ASSIGNED TASK: All lines in the records that carry the string "which" are to be shown.

EXERCISE MATERIALS:
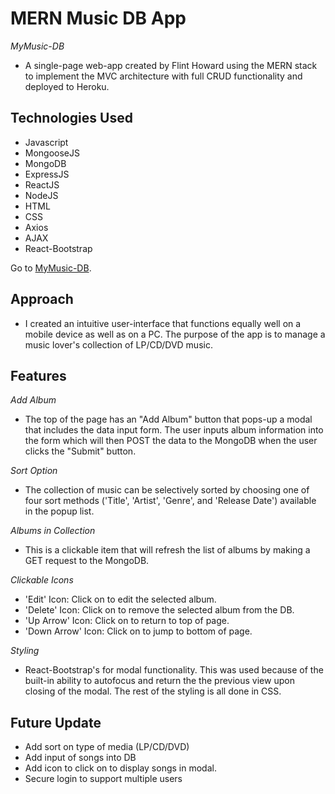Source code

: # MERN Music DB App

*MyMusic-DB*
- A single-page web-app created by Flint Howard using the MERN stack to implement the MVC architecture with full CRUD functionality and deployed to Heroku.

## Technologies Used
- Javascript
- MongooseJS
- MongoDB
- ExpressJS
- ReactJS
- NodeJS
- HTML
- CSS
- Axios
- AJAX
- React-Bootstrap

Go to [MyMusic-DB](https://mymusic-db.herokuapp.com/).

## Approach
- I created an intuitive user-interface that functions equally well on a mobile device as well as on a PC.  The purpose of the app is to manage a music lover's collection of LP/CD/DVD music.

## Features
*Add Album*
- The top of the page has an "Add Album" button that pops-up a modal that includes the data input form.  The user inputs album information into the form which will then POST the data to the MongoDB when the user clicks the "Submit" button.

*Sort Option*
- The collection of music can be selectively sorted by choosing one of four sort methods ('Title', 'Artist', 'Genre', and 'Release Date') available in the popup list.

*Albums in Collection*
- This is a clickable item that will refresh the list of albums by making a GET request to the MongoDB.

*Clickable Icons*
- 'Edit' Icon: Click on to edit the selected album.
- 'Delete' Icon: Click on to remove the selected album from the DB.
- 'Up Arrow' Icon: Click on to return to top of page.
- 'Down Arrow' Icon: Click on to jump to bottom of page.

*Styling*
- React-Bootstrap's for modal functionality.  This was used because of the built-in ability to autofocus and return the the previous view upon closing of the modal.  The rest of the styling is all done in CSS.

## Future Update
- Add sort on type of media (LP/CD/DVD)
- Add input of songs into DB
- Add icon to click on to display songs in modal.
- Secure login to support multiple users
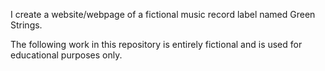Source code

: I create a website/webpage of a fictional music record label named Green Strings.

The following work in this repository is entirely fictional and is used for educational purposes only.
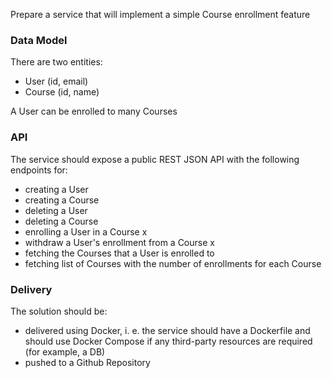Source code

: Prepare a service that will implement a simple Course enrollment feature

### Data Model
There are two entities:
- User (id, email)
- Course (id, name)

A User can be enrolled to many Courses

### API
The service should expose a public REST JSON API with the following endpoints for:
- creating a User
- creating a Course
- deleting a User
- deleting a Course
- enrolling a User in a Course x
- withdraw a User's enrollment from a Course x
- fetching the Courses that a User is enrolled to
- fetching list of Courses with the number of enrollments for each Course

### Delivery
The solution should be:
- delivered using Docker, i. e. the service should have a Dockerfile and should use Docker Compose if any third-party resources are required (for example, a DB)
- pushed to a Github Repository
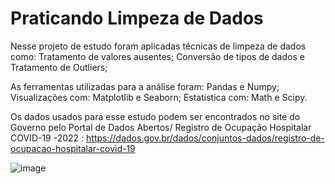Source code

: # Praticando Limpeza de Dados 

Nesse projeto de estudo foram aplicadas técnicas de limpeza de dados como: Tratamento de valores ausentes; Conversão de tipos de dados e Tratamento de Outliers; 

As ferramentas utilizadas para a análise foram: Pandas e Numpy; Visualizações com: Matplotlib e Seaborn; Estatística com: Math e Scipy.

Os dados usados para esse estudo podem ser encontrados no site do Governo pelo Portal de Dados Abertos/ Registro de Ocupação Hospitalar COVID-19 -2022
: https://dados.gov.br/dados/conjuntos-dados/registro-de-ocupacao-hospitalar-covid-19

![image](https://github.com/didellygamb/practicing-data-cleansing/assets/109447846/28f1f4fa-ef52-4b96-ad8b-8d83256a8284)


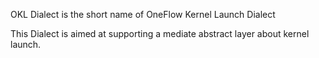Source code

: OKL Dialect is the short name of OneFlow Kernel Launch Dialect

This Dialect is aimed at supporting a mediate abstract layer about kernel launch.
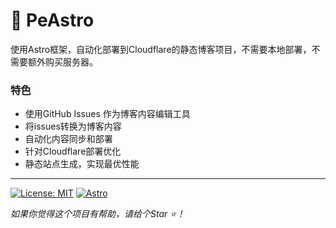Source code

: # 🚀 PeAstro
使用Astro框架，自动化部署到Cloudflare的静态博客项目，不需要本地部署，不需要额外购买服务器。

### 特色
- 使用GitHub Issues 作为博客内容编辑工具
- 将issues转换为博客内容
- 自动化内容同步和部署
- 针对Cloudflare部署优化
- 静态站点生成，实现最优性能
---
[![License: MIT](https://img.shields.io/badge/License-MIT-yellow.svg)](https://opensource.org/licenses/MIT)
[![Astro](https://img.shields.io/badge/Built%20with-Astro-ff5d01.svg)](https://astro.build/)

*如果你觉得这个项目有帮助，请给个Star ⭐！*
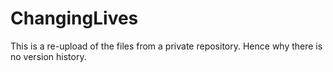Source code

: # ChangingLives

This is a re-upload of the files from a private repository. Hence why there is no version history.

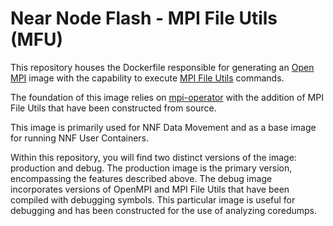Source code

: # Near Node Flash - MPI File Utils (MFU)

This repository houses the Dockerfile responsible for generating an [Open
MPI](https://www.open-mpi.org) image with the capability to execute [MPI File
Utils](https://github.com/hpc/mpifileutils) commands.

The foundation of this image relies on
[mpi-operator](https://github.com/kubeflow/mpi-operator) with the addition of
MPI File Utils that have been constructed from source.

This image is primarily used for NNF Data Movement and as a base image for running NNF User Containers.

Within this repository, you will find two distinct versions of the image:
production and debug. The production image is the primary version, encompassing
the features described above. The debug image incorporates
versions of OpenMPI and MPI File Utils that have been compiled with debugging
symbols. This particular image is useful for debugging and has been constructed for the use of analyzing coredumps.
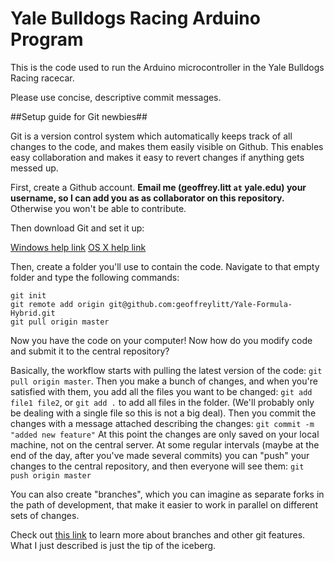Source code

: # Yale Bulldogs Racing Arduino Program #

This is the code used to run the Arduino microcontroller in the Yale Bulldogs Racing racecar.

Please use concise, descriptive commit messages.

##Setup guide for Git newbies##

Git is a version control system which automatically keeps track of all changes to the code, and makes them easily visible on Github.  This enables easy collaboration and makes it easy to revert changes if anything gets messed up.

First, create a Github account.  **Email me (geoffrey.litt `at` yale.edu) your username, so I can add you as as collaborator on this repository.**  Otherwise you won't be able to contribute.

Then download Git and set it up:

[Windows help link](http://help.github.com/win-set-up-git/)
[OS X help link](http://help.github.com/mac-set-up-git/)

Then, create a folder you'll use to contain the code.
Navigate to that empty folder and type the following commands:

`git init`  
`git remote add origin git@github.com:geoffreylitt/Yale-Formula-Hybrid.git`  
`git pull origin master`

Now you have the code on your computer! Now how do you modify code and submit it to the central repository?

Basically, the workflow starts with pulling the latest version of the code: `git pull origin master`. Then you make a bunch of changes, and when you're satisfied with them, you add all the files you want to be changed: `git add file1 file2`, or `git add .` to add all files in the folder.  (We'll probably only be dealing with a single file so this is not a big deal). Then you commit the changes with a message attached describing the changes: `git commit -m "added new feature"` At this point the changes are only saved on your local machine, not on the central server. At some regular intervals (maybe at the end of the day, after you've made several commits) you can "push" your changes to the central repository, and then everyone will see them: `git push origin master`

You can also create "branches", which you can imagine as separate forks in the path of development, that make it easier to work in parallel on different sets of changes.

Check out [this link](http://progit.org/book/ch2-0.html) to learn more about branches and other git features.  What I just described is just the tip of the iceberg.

ANSWER BOX:
- The top of the page has an "Add Album" button that pops-up a modal that includes the data input form.  The user inputs album information into the form which will then POST the data to the MongoDB when the user clicks the "Submit" button.
Git is a version control system which automatically keeps track of all changes to the code, and makes them easily visible on Github.  This enables easy collaboration and makes it easy to revert changes if anything gets messed up.
You can also create "branches", which you can imagine as separate forks in the path of development, that make it easier to work in parallel on different sets of changes.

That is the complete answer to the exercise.